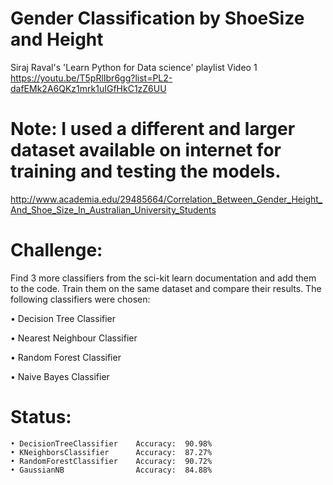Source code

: # Gender Classification by ShoeSize and Height
Siraj Raval's 'Learn Python for Data science' playlist Video 1 https://youtu.be/T5pRlIbr6gg?list=PL2-dafEMk2A6QKz1mrk1uIGfHkC1zZ6UU

# Note: I used a different and larger dataset available on internet for training and testing the models.
http://www.academia.edu/29485664/Correlation_Between_Gender_Height_And_Shoe_Size_In_Australian_University_Students

# Challenge:
Find 3 more classifiers from the sci-kit learn documentation and add them to the code. Train them on the same dataset and compare their results. 
The following classifiers were chosen:

• Decision Tree Classifier

• Nearest Neighbour Classifier 

• Random Forest Classifier

• Naive Bayes Classifier

# Status:
    • DecisionTreeClassifier    Accuracy:  90.98%
    • KNeighborsClassifier      Accuracy:  87.27%
    • RandomForestClassifier    Accuracy:  90.72%
    • GaussianNB             	Accuracy:  84.88%
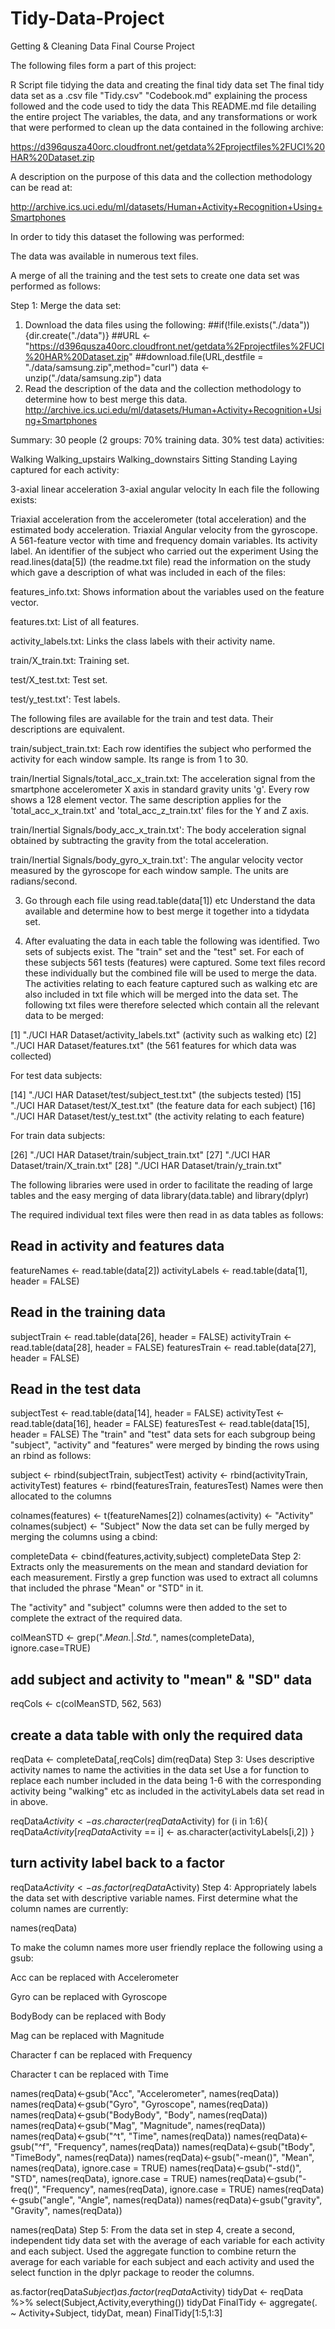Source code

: # Tidy-Data-Project
Getting & Cleaning Data Final Course Project

The following files form a part of this project:

R Script file tidying the data and creating the final tidy data set
The final tidy data set as a .csv file "Tidy.csv"
"Codebook.md" explaining the process followed and the code used to tidy the data
This README.md file detailing the entire project
The variables, the data, and any transformations or work that were performed to clean up the data contained in the following archive:

https://d396qusza40orc.cloudfront.net/getdata%2Fprojectfiles%2FUCI%20HAR%20Dataset.zip

A description on the purpose of this data and the collection methodology can be read at:

http://archive.ics.uci.edu/ml/datasets/Human+Activity+Recognition+Using+Smartphones

In order to tidy this dataset the following was performed:

The data was available in numerous text files.

A merge of all the training and the test sets to create one data set was performed as follows:

Step 1: Merge the data set:
1. Download the data files using the following:
##if(!file.exists("./data")){dir.create("./data")}
##URL <- "https://d396qusza40orc.cloudfront.net/getdata%2Fprojectfiles%2FUCI%20HAR%20Dataset.zip"
##download.file(URL,destfile = "./data/samsung.zip",method="curl")
data <- unzip("./data/samsung.zip")
data
2. Read the description of the data and the collection methodology to determine how to best merge this data.
http://archive.ics.uci.edu/ml/datasets/Human+Activity+Recognition+Using+Smartphones

Summary: 30 people (2 groups: 70% training data. 30% test data) activities:

Walking
Walking_upstairs
Walking_downstairs
Sitting
Standing
Laying
captured for each activity:

3-axial linear acceleration
3-axial angular velocity
In each file the following exists:

Triaxial acceleration from the accelerometer (total acceleration) and the estimated body acceleration.
Triaxial Angular velocity from the gyroscope.
A 561-feature vector with time and frequency domain variables.
Its activity label.
An identifier of the subject who carried out the experiment
Using the read.lines(data[5]) (the readme.txt file) read the information on the study which gave a description of what was included in each of the files:

features_info.txt: Shows information about the variables used on the feature vector.

features.txt: List of all features.

activity_labels.txt: Links the class labels with their activity name.

train/X_train.txt: Training set.

test/X_test.txt: Test set.

test/y_test.txt': Test labels.

The following files are available for the train and test data. Their descriptions are equivalent.

train/subject_train.txt: Each row identifies the subject who performed the activity for each window sample. Its range is from 1 to 30.

train/Inertial Signals/total_acc_x_train.txt: The acceleration signal from the smartphone accelerometer X axis in standard gravity units 'g'. Every row shows a 128 element vector. The same description applies for the 'total_acc_x_train.txt' and 'total_acc_z_train.txt' files for the Y and Z axis.

train/Inertial Signals/body_acc_x_train.txt': The body acceleration signal obtained by subtracting the gravity from the total acceleration.

train/Inertial Signals/body_gyro_x_train.txt': The angular velocity vector measured by the gyroscope for each window sample. The units are radians/second.

3. Go through each file using read.table(data[1]) etc
Understand the data available and determine how to best merge it together into a tidydata set.

4. After evaluating the data in each table the following was identified.
Two sets of subjects exist. The "train" set and the "test" set. For each of these subjects 561 tests (features) were captured. Some text files record these individually but the combined file will be used to merge the data. The activities relating to each feature captured such as walking etc are also included in txt file which will be merged into the data set. The following txt files were therefore selected which contain all the relevant data to be merged:

[1] "./UCI HAR Dataset/activity_labels.txt" (activity such as walking etc)
[2] "./UCI HAR Dataset/features.txt" (the 561 features for which data was collected)

For test data subjects:

[14] "./UCI HAR Dataset/test/subject_test.txt" (the subjects tested)
[15] "./UCI HAR Dataset/test/X_test.txt" (the feature data for each subject) [16] "./UCI HAR Dataset/test/y_test.txt" (the activity relating to each feature)

For train data subjects:

[26] "./UCI HAR Dataset/train/subject_train.txt"
[27] "./UCI HAR Dataset/train/X_train.txt"
[28] "./UCI HAR Dataset/train/y_train.txt"

The following libraries were used in order to facilitate the reading of large tables and the easy merging of data library(data.table) and library(dplyr)

The required individual text files were then read in as data tables as follows:


## Read in activity and features data

featureNames <- read.table(data[2])
activityLabels <- read.table(data[1], header = FALSE)

## Read in the training data
subjectTrain <- read.table(data[26], header = FALSE)
activityTrain <- read.table(data[28], header = FALSE)
featuresTrain <- read.table(data[27], header = FALSE)

## Read in the test data
subjectTest <- read.table(data[14], header = FALSE)
activityTest <- read.table(data[16], header = FALSE)
featuresTest <- read.table(data[15], header = FALSE)
The "train" and "test" data sets for each subgroup being "subject", "activity" and "features" were merged by binding the rows using an rbind as follows:


subject <- rbind(subjectTrain, subjectTest)
activity <- rbind(activityTrain, activityTest)
features <- rbind(featuresTrain, featuresTest)
Names were then allocated to the columns

colnames(features) <- t(featureNames[2])
colnames(activity) <- "Activity"
colnames(subject) <- "Subject"
Now the data set can be fully merged by merging the columns using a cbind:

completeData <- cbind(features,activity,subject)
completeData
Step 2: Extracts only the measurements on the mean and standard deviation for each measurement.
Firstly a grep function was used to extract all columns that included the phrase "Mean" or "STD" in it.

The "activity" and "subject" columns were then added to the set to complete the extract of the required data.

colMeanSTD <- grep(".*Mean.*|.*Std.*", names(completeData), ignore.case=TRUE)

## add subject and activity to "mean" & "SD" data

reqCols <- c(colMeanSTD, 562, 563)

## create a data table with only the required data

reqData <- completeData[,reqCols]
dim(reqData)
Step 3: Uses descriptive activity names to name the activities in the data set
Use a for function to replace each number included in the data being 1-6 with the corresponding activity being "walking" etc as included in the activityLabels data set read in in above.

reqData$Activity <- as.character(reqData$Activity)
for (i in 1:6){
  reqData$Activity[reqData$Activity == i] <- as.character(activityLabels[i,2])
}

## turn activity label back to a factor

reqData$Activity <- as.factor(reqData$Activity)
Step 4: Appropriately labels the data set with descriptive variable names.
First determine what the column names are currently:

names(reqData)

To make the column names more user friendly replace the following using a gsub:

Acc can be replaced with Accelerometer

Gyro can be replaced with Gyroscope

BodyBody can be replaced with Body

Mag can be replaced with Magnitude

Character f can be replaced with Frequency

Character t can be replaced with Time

names(reqData)<-gsub("Acc", "Accelerometer", names(reqData))
names(reqData)<-gsub("Gyro", "Gyroscope", names(reqData))
names(reqData)<-gsub("BodyBody", "Body", names(reqData))
names(reqData)<-gsub("Mag", "Magnitude", names(reqData))
names(reqData)<-gsub("^t", "Time", names(reqData))
names(reqData)<-gsub("^f", "Frequency", names(reqData))
names(reqData)<-gsub("tBody", "TimeBody", names(reqData))
names(reqData)<-gsub("-mean()", "Mean", names(reqData), ignore.case = TRUE)
names(reqData)<-gsub("-std()", "STD", names(reqData), ignore.case = TRUE)
names(reqData)<-gsub("-freq()", "Frequency", names(reqData), ignore.case = TRUE)
names(reqData)<-gsub("angle", "Angle", names(reqData))
names(reqData)<-gsub("gravity", "Gravity", names(reqData))

names(reqData)
Step 5: From the data set in step 4, create a second, independent tidy data set with the average of each variable for each activity and each subject.
Used the aggregate function to combine return the average for each variable for each subject and each activity and used the select function in the dplyr package to reoder the columns.

as.factor(reqData$Subject)
as.factor(reqData$Activity)
tidyDat <- reqData %>% select(Subject,Activity,everything())
tidyDat
FinalTidy <- aggregate(. ~ Activity+Subject, tidyDat, mean)
FinalTidy[1:5,1:3]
################
Would you please copy every line in the data that contains the word "Accuracy"?

    • DecisionTreeClassifier    Accuracy:  90.98%
    • KNeighborsClassifier      Accuracy:  87.27%
    • RandomForestClassifier    Accuracy:  90.72%
    • GaussianNB             	Accuracy:  84.88%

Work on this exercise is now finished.